WHAT IS EXPECTED> Give the number of lines in this listing that contain the word "negbin", and nothing else.

DATA LISTING>
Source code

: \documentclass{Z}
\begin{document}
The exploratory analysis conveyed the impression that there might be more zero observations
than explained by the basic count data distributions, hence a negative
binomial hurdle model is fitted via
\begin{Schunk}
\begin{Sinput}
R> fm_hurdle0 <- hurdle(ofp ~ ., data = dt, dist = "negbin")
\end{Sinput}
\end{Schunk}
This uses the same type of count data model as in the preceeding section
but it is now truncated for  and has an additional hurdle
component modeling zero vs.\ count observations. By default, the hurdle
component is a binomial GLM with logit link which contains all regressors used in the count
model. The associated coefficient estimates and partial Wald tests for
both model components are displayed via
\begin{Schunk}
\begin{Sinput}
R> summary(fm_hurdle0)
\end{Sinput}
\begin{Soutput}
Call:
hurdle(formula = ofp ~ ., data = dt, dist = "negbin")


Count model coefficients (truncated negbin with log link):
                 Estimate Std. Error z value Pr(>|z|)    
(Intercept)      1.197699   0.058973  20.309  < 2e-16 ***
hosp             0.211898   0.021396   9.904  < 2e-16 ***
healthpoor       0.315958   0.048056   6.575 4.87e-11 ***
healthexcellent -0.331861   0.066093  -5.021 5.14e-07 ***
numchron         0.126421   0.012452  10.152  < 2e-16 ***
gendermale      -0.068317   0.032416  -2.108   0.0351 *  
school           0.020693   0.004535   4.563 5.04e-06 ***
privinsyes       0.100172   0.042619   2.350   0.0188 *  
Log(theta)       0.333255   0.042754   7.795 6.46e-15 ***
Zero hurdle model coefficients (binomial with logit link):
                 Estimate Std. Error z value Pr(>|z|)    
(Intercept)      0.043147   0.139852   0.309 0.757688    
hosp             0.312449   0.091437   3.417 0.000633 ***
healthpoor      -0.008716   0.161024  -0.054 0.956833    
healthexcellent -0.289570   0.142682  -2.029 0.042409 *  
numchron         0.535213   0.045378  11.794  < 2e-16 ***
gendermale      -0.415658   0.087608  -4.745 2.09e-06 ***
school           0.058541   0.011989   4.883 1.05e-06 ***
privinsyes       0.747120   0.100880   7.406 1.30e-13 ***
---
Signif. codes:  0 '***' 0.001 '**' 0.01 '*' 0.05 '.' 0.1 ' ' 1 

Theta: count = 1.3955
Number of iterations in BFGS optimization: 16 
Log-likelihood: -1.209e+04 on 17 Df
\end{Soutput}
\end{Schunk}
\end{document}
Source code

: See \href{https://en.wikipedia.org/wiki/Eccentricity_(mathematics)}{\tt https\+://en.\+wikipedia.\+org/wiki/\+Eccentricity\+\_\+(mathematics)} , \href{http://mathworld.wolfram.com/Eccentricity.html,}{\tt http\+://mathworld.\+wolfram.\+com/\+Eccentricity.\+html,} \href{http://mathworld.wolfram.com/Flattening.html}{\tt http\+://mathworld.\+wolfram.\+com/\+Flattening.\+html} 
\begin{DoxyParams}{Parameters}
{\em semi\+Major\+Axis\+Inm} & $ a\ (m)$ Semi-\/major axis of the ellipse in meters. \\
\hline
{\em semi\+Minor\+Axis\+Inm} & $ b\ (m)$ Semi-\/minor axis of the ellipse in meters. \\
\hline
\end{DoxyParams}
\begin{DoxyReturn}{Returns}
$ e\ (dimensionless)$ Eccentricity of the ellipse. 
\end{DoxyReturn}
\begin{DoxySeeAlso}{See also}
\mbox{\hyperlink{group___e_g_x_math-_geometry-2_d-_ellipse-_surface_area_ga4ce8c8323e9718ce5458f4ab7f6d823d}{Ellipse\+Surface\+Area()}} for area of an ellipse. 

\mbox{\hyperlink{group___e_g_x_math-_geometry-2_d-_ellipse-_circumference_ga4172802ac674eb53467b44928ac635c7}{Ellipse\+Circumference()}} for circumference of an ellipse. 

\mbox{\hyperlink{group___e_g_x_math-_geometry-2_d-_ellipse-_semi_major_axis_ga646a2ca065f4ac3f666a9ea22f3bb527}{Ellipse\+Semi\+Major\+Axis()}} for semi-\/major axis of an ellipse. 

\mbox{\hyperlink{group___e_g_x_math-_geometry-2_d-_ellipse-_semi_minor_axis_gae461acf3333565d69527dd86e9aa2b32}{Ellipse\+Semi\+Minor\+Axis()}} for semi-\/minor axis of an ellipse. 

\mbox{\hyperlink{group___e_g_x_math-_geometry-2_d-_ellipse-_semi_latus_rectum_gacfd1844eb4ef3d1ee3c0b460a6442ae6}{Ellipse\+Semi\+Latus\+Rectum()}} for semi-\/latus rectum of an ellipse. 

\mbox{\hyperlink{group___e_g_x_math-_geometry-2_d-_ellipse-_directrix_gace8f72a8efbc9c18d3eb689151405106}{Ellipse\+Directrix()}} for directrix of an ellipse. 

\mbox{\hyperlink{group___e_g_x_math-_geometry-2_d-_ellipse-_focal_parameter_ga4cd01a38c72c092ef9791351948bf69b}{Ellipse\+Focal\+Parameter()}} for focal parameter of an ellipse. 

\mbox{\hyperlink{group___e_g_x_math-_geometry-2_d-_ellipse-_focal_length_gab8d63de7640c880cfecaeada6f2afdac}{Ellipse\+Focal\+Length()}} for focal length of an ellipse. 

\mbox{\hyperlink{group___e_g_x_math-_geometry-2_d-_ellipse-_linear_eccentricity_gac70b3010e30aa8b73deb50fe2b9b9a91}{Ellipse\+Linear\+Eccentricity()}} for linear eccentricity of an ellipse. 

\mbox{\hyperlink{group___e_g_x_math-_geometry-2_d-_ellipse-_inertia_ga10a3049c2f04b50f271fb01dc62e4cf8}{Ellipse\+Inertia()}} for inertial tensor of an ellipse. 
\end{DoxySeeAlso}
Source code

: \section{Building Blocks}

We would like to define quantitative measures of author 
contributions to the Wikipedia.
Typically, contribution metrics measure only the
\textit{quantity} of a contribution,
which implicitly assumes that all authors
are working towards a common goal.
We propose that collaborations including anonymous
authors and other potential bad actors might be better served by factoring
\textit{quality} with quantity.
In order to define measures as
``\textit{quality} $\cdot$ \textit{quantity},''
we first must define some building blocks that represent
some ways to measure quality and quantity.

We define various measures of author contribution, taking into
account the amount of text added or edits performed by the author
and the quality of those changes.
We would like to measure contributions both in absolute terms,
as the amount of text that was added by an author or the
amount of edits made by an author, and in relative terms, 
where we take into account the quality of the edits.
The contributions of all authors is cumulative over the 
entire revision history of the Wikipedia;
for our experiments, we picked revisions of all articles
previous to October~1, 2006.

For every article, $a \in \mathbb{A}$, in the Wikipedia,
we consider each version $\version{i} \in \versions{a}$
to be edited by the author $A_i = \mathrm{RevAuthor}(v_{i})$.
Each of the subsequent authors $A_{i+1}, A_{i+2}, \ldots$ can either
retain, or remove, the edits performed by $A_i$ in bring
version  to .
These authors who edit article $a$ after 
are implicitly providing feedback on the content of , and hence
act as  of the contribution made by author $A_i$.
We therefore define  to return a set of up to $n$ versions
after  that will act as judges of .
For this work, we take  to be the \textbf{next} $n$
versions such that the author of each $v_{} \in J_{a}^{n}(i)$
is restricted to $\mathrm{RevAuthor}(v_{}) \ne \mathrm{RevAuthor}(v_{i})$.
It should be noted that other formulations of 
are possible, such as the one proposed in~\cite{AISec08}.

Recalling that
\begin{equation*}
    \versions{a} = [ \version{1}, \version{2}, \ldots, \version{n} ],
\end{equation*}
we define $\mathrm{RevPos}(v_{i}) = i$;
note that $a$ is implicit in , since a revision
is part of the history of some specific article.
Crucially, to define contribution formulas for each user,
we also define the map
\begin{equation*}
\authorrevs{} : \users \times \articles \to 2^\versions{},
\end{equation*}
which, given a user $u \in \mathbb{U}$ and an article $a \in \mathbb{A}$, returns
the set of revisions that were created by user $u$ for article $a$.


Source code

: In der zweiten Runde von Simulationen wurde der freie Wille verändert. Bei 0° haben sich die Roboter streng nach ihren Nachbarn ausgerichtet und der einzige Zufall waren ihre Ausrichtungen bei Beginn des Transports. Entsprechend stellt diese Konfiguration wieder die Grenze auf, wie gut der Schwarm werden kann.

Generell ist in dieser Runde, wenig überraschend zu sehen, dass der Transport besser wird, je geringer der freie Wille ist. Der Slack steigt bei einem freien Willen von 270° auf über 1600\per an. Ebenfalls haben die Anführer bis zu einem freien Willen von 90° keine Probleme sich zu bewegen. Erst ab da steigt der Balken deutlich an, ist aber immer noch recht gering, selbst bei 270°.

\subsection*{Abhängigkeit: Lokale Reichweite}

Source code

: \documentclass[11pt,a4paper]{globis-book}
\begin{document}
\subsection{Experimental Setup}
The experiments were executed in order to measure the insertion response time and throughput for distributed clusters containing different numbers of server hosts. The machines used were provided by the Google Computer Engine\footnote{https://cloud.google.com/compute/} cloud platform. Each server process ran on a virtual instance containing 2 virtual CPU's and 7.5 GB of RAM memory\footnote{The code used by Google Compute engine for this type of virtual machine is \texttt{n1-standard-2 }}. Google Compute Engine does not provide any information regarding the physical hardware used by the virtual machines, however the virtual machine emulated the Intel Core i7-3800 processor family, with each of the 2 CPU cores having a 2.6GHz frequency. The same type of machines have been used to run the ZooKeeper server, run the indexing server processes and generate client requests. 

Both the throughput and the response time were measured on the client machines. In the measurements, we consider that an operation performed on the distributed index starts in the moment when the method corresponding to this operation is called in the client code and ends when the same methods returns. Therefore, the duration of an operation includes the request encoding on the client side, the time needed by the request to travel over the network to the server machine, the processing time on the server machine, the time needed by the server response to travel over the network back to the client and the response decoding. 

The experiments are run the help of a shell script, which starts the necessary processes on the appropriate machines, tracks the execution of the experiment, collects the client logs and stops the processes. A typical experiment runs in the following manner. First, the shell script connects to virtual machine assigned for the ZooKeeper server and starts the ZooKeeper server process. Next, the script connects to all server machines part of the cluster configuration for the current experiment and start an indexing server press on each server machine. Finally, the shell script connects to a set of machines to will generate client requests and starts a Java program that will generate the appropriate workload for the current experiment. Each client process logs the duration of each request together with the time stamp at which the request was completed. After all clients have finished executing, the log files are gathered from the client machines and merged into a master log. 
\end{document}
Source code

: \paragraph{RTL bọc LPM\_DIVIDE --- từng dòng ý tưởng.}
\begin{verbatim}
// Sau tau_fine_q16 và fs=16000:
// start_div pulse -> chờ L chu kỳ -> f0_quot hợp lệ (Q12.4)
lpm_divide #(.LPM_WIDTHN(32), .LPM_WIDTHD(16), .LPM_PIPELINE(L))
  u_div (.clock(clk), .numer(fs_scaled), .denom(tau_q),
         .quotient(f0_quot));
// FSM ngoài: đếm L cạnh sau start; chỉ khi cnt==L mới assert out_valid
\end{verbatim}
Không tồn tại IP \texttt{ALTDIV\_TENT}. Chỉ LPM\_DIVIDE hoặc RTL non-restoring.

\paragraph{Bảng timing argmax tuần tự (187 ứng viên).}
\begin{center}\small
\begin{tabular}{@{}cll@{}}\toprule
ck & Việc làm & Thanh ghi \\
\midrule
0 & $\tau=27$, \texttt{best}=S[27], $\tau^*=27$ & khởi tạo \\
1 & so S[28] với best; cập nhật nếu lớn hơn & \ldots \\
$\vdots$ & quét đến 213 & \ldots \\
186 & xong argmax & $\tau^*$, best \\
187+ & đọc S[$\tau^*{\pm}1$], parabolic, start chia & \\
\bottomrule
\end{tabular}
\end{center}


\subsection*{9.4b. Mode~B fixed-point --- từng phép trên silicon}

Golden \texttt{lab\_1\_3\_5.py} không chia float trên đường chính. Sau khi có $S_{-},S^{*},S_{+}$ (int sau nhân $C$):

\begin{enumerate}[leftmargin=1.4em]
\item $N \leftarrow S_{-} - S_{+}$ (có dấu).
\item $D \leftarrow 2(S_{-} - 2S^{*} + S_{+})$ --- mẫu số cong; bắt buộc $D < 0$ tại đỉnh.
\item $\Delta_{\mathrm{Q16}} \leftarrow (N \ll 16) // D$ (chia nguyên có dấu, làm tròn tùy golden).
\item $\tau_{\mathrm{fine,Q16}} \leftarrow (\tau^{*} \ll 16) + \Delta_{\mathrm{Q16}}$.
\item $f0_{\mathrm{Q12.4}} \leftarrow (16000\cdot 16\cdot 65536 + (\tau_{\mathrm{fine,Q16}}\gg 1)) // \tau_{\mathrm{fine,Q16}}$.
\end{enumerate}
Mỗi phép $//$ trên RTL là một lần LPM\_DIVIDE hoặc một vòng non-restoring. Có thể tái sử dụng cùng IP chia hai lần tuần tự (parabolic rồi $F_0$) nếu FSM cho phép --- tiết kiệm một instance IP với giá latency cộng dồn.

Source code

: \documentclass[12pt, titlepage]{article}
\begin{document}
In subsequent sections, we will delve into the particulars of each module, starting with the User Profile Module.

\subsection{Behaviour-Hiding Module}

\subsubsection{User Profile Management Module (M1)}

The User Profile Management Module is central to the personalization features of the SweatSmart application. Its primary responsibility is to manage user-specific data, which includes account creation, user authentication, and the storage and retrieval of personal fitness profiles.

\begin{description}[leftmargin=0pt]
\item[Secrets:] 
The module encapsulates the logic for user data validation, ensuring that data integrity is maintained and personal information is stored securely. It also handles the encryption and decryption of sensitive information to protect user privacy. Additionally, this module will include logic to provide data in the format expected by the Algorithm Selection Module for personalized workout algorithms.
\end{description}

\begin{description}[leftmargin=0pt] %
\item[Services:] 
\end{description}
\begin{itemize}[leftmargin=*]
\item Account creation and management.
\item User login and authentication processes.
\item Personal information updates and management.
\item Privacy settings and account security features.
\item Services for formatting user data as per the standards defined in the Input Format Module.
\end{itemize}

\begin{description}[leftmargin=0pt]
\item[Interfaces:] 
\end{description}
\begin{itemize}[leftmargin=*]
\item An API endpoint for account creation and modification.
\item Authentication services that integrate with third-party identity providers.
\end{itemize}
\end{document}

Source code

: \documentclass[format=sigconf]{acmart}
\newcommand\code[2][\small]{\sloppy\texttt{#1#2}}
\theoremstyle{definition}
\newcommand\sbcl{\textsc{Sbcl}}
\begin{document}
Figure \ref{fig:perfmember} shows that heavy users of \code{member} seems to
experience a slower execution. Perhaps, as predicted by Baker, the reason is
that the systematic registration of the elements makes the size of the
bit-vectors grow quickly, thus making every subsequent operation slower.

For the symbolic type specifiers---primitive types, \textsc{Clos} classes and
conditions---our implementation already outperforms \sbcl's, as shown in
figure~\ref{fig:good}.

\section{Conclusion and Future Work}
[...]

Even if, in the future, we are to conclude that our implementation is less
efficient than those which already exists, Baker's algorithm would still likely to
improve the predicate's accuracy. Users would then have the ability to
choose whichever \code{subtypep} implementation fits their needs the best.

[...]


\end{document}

RESULT> 3